In last night’s game, American big men Tasmin Mitchell (LSU), Bryant Dunston (Fordham) and Patrick Sullivan (Southeastern Louisiana), none of whom have yet to sniff an NBA court, absolutely demolished Hickson in the paint and on the boards.
It is difficult enough for a 23-year old to change teams in the NBA, let alone move 6,000 miles away and adapt to a different style of play. European teams tend to change their offensive and defensive sets far more often than NBA and NCAA teams. Consequently, players must be willing to learn and adapt on a daily basis if they hope to succeed, or else they will be exposed, as Hickson was last night.
Don’t count the Israeli players out either. Each team boasts three or four Israelis who can go head to head with Americans, and another three or four who are on one-year, non-guaranteed contracts that come in for short spurts and play their hearts out. With a very real threat of being cut and replaced by a second division player, Israelis play feisty and aggressive on both sides of the floor for every possession of every game.
2. Take every game and every possession very seriously.

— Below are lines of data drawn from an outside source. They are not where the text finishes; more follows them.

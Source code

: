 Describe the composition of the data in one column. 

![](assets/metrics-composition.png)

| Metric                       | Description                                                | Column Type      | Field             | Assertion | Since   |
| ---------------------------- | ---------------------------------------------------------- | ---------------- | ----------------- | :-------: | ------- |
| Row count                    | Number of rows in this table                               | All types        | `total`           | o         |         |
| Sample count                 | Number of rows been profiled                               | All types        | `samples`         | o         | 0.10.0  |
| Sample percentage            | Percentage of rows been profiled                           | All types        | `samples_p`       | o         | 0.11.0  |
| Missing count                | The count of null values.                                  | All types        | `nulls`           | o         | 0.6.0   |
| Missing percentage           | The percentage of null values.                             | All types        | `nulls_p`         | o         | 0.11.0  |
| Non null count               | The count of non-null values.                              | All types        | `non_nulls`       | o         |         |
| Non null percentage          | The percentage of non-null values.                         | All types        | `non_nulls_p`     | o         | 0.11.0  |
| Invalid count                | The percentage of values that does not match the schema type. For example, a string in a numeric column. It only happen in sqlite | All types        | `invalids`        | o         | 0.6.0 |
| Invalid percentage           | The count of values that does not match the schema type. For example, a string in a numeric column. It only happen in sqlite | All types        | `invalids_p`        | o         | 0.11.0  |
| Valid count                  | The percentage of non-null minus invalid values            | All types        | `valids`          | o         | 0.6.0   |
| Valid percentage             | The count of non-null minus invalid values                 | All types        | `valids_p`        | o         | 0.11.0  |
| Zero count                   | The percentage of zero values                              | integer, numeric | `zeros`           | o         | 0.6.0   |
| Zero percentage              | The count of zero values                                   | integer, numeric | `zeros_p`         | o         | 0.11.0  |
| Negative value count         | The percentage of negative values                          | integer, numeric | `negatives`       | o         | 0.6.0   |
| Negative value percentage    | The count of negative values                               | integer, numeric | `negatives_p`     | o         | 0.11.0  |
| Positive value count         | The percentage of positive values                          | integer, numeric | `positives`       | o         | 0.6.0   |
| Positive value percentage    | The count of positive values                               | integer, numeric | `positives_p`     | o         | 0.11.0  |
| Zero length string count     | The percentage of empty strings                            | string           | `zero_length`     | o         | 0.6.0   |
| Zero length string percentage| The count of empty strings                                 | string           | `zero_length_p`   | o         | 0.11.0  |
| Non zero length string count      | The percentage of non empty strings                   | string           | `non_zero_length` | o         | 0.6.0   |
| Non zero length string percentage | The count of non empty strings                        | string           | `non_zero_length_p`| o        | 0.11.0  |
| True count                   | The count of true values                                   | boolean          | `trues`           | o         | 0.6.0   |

With only 20 games in the regular season of the Israeli League, each game has the same level of importance as an NFL game. What makes European play so much more intense than the NBA regular season is that in every league, each game is a highly scrutinized dogfight. Players dive after every loose ball, and small mental mistakes will come back to bite you a lot more often than in the NBA. Hickson may be able to take a play or two off on defense in the NBA, but that type of mentality will make it very difficult to succeed abroad.
Aside from a few guys, every player in the Israeli league is on a one-year contract, and run the risk of being cut and replaced if they don’t give 100 percent every night. There will not be games where Hickson will be matched up against a player with a five-year contract who mentally is taking the game off. If Hickson isn’t giving total focus and effort on every possession, you can guarantee that whoever he is matched up against is playing his heart out and will be sure to take advantage.
3. Play like a Center, and make your free throws!
While it may seem like there is a shortage of true centers in the NBA, one can count on one hand the amount of Israelis over 6-foot-8. Coaches in Israel have trouble adjusting to having seven-footers, and many Israeli guards struggle to play with true centers. As such, players like Hickson, who have the game of a center but are a tad too short to play center in the NBA, tend to flourish in Israel.
With elite rebounding ability and a knack for finishing in the paint, Hickson should be a force to be reckoned with against any front court in the Israeli league. Since games are 40 minutes and the pace is slower, offensive rebounding and free throws have an incredible impact on the outcome. When both teams score in the 70s, and each team shoots 25 free throws, missing an extra two or three foul shots will often be the difference between a big win and a painful loss.
In his first game, Hickson was solid on the glass, however he was not the presence in the paint that many expected him to be. While some of this may be attributed to his teammates being star-struck, there is no excuse for a team with Hickson to be outrebounded by 18. Without Anderson Varejao by his side as he had in Cleveland, Hickson will need to be a presence in the middle and a force on the glass.
4. Ignore the referees and make sure you don’t travel.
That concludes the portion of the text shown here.